The final clustering results will be directly affected by the performance of the clustering validity functions. Aiming at the shortcomings of the existing fuzzy clustering validity functions, this paper proposes a new fuzzy c-means clustering validity function based on multi clustering performance evaluation components by combining the subjective weighting method and standard deviation method. Two kinds of combination weighting methods in exponential and logarithmic forms are proposed, and then five FCM clustering performance evaluation components are continuously arranged and combined in weighted form. Several clustering validity functions based on combination weighting strategy are tested on UCI datasets. The experimental results show that the two validity functions can obtain the correct clustering results on UCI datasets, which can overcome the defects of other clustering validity functions, and become a new direction to solve the problem of fuzzy clustering validity problem, and expand the theoretical system of constructing clustering validity functions based on components.

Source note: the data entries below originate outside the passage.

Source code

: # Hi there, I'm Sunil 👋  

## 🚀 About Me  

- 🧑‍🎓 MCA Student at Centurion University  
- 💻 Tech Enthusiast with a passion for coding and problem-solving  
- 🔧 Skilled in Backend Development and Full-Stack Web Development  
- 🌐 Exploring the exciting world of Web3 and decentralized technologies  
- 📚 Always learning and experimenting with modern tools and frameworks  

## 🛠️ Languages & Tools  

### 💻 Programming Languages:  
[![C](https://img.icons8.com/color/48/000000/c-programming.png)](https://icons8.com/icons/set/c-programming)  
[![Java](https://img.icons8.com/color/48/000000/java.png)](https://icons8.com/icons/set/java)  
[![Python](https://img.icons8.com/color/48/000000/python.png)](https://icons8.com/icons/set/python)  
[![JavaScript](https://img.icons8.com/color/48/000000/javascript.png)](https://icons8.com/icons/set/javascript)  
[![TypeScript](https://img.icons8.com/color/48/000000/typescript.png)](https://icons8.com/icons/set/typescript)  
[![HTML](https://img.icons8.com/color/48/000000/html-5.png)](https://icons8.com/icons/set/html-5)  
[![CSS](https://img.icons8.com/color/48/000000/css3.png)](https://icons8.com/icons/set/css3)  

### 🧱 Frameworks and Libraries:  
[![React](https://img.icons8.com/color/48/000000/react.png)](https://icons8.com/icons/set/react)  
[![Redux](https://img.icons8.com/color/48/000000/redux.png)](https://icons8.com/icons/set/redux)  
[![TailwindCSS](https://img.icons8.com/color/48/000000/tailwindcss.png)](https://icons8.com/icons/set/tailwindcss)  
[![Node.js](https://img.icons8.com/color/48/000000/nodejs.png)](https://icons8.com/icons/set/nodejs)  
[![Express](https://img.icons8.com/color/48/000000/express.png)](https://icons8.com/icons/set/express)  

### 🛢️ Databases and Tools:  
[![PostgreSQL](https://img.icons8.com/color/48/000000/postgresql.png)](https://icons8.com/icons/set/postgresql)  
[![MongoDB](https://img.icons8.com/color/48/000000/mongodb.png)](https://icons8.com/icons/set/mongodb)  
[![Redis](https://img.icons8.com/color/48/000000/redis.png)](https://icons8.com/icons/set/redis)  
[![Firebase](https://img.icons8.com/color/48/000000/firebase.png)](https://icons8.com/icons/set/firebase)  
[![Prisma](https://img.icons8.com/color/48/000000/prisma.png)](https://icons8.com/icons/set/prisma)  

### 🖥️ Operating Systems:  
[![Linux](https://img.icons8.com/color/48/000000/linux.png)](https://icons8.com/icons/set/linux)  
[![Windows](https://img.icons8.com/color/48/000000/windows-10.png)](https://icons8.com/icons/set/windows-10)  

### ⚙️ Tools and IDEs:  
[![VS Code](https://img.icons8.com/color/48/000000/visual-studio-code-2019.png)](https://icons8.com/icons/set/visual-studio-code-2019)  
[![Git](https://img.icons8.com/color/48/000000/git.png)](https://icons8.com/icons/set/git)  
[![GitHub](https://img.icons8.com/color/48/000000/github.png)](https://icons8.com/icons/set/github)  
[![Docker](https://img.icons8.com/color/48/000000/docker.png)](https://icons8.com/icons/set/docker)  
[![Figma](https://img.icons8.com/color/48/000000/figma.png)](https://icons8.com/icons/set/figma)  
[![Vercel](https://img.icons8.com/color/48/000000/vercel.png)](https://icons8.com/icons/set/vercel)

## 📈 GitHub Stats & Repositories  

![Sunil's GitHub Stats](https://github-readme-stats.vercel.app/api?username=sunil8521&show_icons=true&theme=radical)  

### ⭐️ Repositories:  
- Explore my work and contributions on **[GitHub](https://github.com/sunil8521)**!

2 FCM Clustering Algorithm and Combined Clustering Validity Evaluation Method

2.1 FCM Clustering Algorithm

Fuzzy C-means (FCM) algorithm is a common soft clustering algorithm, and it is also the most representative fuzzy clustering algorithm. It is widely used in pattern recognition and clustering analysis. Set the target data set \(X = \left\{ {x_{1} ,x_{2} , \ldots ,x_{n} } \right\}\) composed of \(n\) samples, the sample data \(x_{j} = [x_{1j} ,x_{2j} , \ldots ,x_{sj} ]^{T}\), where \(x_{kj}\) is the the \(k\) property value of \(x_{j}\). For a given sample set \(X\), the cluster analysis of \(X\) is divided into the \(c\) clusters. The minimum objective function is found by iteration, which is defined in Eq. (1).

$$J_{FCM} (U,V) = \sum\limits_{i = 1}^{c} {\sum\limits_{j = 1}^{n} {(u_{ij} )^{m} } } \left\| {x_{j} - v_{i} } \right\|^{2}$$
(1)

where \(J_{FCM} (U,V)\) represents the square error clustering criterion, and its minimum value is called as the stationary point of least square error. \(V = \left\{ {v_{1} ,v_{2} , \ldots ,v_{n} } \right\}\) represents the set of clustering centers, whose definition is shown in Eq. (2).

$$v_{i} = \frac{{\sum\nolimits_{i = 1}^{c} {\sum\nolimits_{j = 1}^{n} {u_{ij}^{m} \cdot x_{i} } } }}{{\sum\nolimits_{j = 1}^{n} {u_{ij}^{m} } }}$$
(2)

where, c represents the number of clusters; \(m \in (1,\infty )\) is the fuzzy coefficient to control the fuzziness of membership degree of each group data the range; \(v_{i}\) is on behalf of the i-th clustering centers; \(\left\| {x_{j} - v_{i} } \right\|\) represents the distance between the objects \(x_{j}\) to the cluster center \(v_{i}\), which usually adopts the euclidean distance; \(u_{ij} (0 \le u_{ij} \le 1)\) represents the membership degree of the data objects \(x_{j}\) belonging to the cluster center \(v_{i}\); \(u_{ij} \in U\) and U is the membership matrix of fuzzy partition and meet the following conditions.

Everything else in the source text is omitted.